In four different scenes, people of all conditions are united around one object: the fan, central point of the composition. We see a gathering on a Spanish square on a hot afternoon, a stroll through the market, a venture in an Asian sedan chair, or a reclination in an Oriental harem. Beyond its primary use, fans quickly became, through the 19th century, a highly decorative and desired object amongst the higher classes. The decorum drawn or printed on the fan got great importance. On the opposite, Ernest Meissonier here gave all the emphasis to a large and sublime but empty fan, and put the illustrations, although significant, into the four corners.
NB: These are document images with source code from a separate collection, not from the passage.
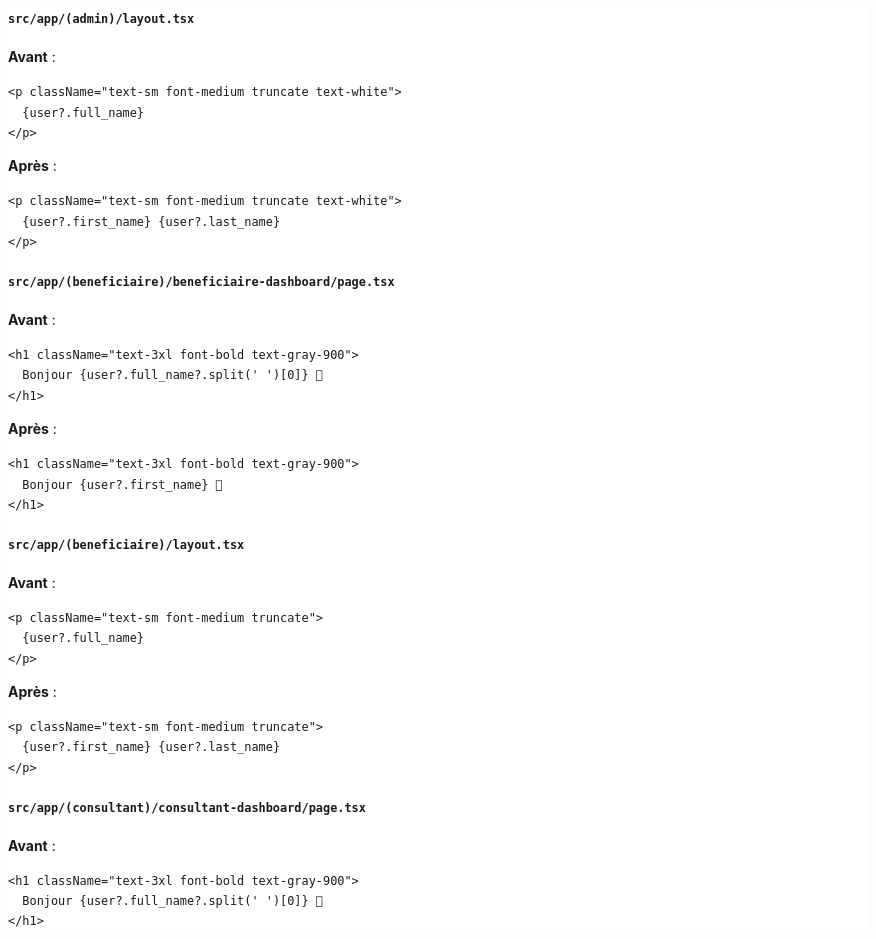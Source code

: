 #### `src/app/(admin)/layout.tsx`

**Avant** :
```tsx
<p className="text-sm font-medium truncate text-white">
  {user?.full_name}
</p>
```

**Après** :
```tsx
<p className="text-sm font-medium truncate text-white">
  {user?.first_name} {user?.last_name}
</p>
```

#### `src/app/(beneficiaire)/beneficiaire-dashboard/page.tsx`

**Avant** :
```tsx
<h1 className="text-3xl font-bold text-gray-900">
  Bonjour {user?.full_name?.split(' ')[0]} 👋
</h1>
```

**Après** :
```tsx
<h1 className="text-3xl font-bold text-gray-900">
  Bonjour {user?.first_name} 👋
</h1>
```

#### `src/app/(beneficiaire)/layout.tsx`

**Avant** :
```tsx
<p className="text-sm font-medium truncate">
  {user?.full_name}
</p>
```

**Après** :
```tsx
<p className="text-sm font-medium truncate">
  {user?.first_name} {user?.last_name}
</p>
```

#### `src/app/(consultant)/consultant-dashboard/page.tsx`

**Avant** :
```tsx
<h1 className="text-3xl font-bold text-gray-900">
  Bonjour {user?.full_name?.split(' ')[0]} 👋
</h1>
```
The present sheet is a very rare and early work by Meissonier, when he was, in his twenty’s, acting as a painter of fans and of religious images for the publishers of the Rue Saint-Jacques in Paris. At the time, he had already participated at the Salon of 1834 with the Bourgeois flamands, now at the Wallace Collection, London. After having spent only four months with his teacher Léon Cogniet in 1832, Meissonier was attracted by the adventures of travelling and went to Rome, Switzerland and The Netherlands. He was then already known as a promising and original kind of Romantic artist, dedicated to depict real life and historical reflections of daily life inspired by various periods of time. Quickly, his jewellike genre paintings and his virtuous production of small-scale genre scenes were highly regarded by his upper- middle-class audience. He played here with this genre of study, to actually produce a finished work based on a confrontation of the fan and the surrounding vignettes.
It is worth mentioning the provenance: Gérard Levy, one of the best experts in Romanticism and Symbolism in the 1970-80’s in France. He gathered a large collection of original 19th century fans, with a few studies of fan including the present sheet.